Now that the weather is finally beginning to warm up, many of us will be looking to resume our outdoor activities. For many of us that means returning to the golf course. To an outsider, golf may appear to be a low-level physical activity without much risk for injury, but a 2015 study found that there were 131,000 emergency room visits for golf related injuries. Many of these injuries were either the result of poor swing mechanics or overuse. The following steps can help to reduce your risk of injury while on the golf course:

  • Warm up. Before you practice your swing or play a round of golf, warm up for at least 10 minutes with a brisk walk or a set of jumping jacks. Stretch your hands, wrists, forearms, elbows, shoulders, spine and legs. Swing your golf club a few times, gradually increasing your range of motion. One study found that those individuals who warmed up prior to golfing had half the risk of injury as those who did not warm up.

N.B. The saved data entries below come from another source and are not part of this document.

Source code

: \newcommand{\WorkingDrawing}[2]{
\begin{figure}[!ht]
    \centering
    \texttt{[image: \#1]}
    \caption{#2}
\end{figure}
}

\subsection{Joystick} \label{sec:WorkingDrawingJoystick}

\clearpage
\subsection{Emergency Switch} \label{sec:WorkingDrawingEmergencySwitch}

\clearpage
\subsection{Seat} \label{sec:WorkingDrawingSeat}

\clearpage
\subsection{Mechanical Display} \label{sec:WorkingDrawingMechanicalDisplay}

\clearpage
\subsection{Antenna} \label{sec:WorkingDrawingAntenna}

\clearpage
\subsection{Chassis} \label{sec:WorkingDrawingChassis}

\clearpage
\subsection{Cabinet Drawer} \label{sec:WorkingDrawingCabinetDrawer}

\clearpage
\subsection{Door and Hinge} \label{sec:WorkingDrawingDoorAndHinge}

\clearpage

  • Use proper posture. Stand with your feet shoulder-width apart and rotated slightly outward, and with your knees slightly bent. Hold your spine relatively straight; your trunk should be tilted forward, but most of that movement should come from your hips. Avoid hunching over the ball, which may contribute to neck and back strain.
  • Strengthen your muscles. Golf is a repetitive sport and your muscles need to be able to withstand these forces over the course of a round. Emphasizing lower weight, higher rep strengthening exercises at the gym can help to increase both your strength and muscular endurance. Begin your routine focusing on the abdominals, glutes and shoulders, as these are the muscles most frequently used in the golf swing.
  • Build up your endurance. A typical round of golf can take 4-5 hours. If you begin to fatigue before the end of your round, your swing mechanics may begin to decline which places you at higher risk for injury. Regular aerobic activity (walking, jogging, bicycling, swimming) can help to improve your endurance and reduce the risk of injury.
  • Lift and carry clubs carefully. Golfers who carry their own bags have higher rates of shoulder and back injuries than do other golfers. If you jerk heavy clubs out of the trunk of your car, you could injure yourself before you reach the first tee. Use proper lifting technique: Keep your back straight and use the strength of your legs to lift.
  • Try to avoid hitting objects other than the ball. Elbow and wrist injuries are often the result of hitting the ground or the rough
  • Use good swing mechanics. If you are new to the sport or even if you are an experienced golfer, taking lessons with a professional can help to eliminate any flaws in your swing that could results in excessive force being placed on any one joint.